Marcus Reginald Bloom (24 September 1907 – 6 November 1944) was a British Special Operations Executive agent during the Second World War.

Early life 
Bloom was born in 1907 in Brick Lane, Whitechapel (as per his birth certificate) but the family later moved to Tottenham, London, the son of Harry Pizer Bloom and Anna Sadie Davidoff Bloom, in an orthodox Jewish home. He helped out working at his father’s cinema in Wandsworth, their mail order textile firm, or in their restaurant business.
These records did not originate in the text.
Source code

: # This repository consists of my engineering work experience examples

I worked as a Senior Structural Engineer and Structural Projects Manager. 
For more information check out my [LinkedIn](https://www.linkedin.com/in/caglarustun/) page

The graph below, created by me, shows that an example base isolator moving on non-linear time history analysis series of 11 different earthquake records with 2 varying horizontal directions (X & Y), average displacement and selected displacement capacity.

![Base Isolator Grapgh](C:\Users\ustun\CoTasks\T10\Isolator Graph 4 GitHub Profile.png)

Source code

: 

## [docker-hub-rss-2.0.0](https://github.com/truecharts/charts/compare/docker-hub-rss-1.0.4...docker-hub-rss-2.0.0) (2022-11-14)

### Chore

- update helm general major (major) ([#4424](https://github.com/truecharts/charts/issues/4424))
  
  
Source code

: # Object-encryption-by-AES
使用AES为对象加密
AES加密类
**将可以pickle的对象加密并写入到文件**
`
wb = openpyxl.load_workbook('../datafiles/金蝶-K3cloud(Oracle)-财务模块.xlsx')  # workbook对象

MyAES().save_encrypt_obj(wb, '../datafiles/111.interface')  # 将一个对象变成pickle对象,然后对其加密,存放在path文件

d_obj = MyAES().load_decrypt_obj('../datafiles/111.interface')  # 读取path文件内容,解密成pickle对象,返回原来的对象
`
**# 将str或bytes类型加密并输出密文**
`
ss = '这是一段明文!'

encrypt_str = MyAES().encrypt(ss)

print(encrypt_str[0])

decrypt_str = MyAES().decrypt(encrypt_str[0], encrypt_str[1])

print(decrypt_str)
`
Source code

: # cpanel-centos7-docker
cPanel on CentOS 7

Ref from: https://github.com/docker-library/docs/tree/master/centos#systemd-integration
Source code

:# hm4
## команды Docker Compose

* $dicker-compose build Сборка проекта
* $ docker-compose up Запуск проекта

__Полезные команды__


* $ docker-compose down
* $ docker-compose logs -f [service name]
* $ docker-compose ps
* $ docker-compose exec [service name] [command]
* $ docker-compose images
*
In the 1930s his father sent him Paris to run the mail-order business, and he became fluent in French. The firm closed after five years and he returned to London and married in March 1938.

World War II 
He served in the Royal Artillery in 1941 and joined the Special Operations Executive in February 1942.

On the night of 3/4 November 1942 he was landed at Port Miou, near Cassis in southern France, with SOE agents George Starr, organiser of WHEELWRIGHT; Mary Herbert, courier for SCIENTIST; Marie-Thérèse Le Chêne, courier for SPRUCE; and Odette Sansom for SPINDLE.

He became wireless operator in the PRUNUS network organised by Maurice Pertschuk, with Philippe de Gunzbourg  as courier. Bloom worked very successfully and sent and received many messages to and from London (estimated at over fifty), having to keep constantly on the move to avoid the German radio detection vans. He also assisted in sending and receiving messages for Starr in the WHEELWRIGHT network.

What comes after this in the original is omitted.